Our club member June is the angel who initiated this programme , way back in October 1993. That’s five years before the Reader’s Digest article was written. June and three others started the ball rolling, and every Saturday since then June and her volunteers give up their time to help the prisoners. A few years later the volunteers were also asked to teach in the Drug Treatment Unit, so that means two programmes are run each Saturday. The new quilters are known as the “Shut-In Stitchers”.
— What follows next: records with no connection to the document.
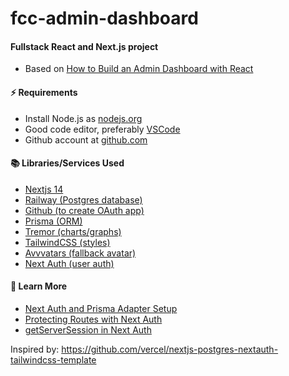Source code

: # fcc-admin-dashboard

#### Fullstack React and Next.js project

- Based on [How to Build an Admin Dashboard with React](https://www.freecodecamp.org/news/build-admin-dashboard-react/)

#### ⚡️ Requirements

- Install Node.js as [nodejs.org](https://nodejs.org)
- Good code editor, preferably [VSCode](https://code.visualstudio.com)
- Github account at [github.com](https://github.com)

#### 📚 Libraries/Services Used

- [Nextjs 14](https://nextjs.org)
- [Railway (Postgres database)](https://railway.app/new)
- [Github (to create OAuth app)](https://github.com/settings/applications/new)
- [Prisma (ORM)](https://prisma.io)
- [Tremor (charts/graphs)](https://tremor.so)
- [TailwindCSS (styles)](https://tailwindcss.com)
- [Avvvatars (fallback avatar)](https://avvvatars.com/)
- [Next Auth (user auth)](https://authjs.dev)

#### 🧠 Learn More

- [Next Auth and Prisma Adapter Setup](https://authjs.dev/reference/adapter/prisma#prismaadapter)
- [Protecting Routes with Next Auth](https://authjs.dev/guides/basics/securing-pages-and-api-routes#nextjs-middleware)
- [getServerSession in Next Auth](https://next-auth.js.org/configuration/nextjs#getServerSession)

Inspired by: https://github.com/vercel/nextjs-postgres-nextauth-tailwindcss-template
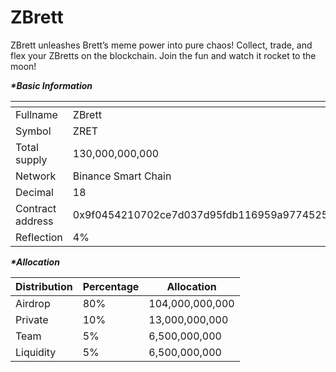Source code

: # ZBrett

ZBrett unleashes Brett’s meme power into pure chaos! Collect, trade, and flex your ZBretts on the blockchain. Join the fun and watch it rocket to the moon!

_**\*Basic Information**_

<table data-header-hidden><thead><tr><th width="212"></th><th></th></tr></thead><tbody><tr><td>Fullname</td><td>ZBrett</td></tr><tr><td>Symbol</td><td>ZRET</td></tr><tr><td>Total supply</td><td>130,000,000,000</td></tr><tr><td>Network</td><td>Binance Smart Chain</td></tr><tr><td>Decimal</td><td>18</td></tr><tr><td>Contract address</td><td>0x9f0454210702ce7d037d95fdb116959a97745253</td></tr><tr><td>Reflection</td><td>4%</td></tr></tbody></table>

_**\*Allocation**_

| Distribution | Percentage | Allocation      |
| ------------ | ---------- | --------------- |
| Airdrop      | 80%        | 104,000,000,000 |
| Private      | 10%        | 13,000,000,000  |
| Team         | 5%         | 6,500,000,000   |
| Liquidity    | 5%         | 6,500,000,000   |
Most of them had not sewn before and they usually start out with a basic design of squares. As they progress, some of them produce quite stunning an innovative quilts. The three local quilt clubs help out with donations of fabric, which is held in storage off site. They can request a particular colour to complete their quilts, and June and her helpers do their best to meet this need. From time to time June proudly brings in a selection of completed quilts to club meetings to show off the work of her “girls”. Their quilts brighten up their cell rooms, they stitch quilts for their children, and quilts for their Mums. They stitch their quilts with pride, and they are given away to their family members with much love.
June has given seventeen years to this cause, which is very dear to her heart. We applaud her dedication, and commitment, and wonder just how many women she has helped express their creativity with our wonderful craft. June, you and your helpers certainly are angels, and we are proud to know you.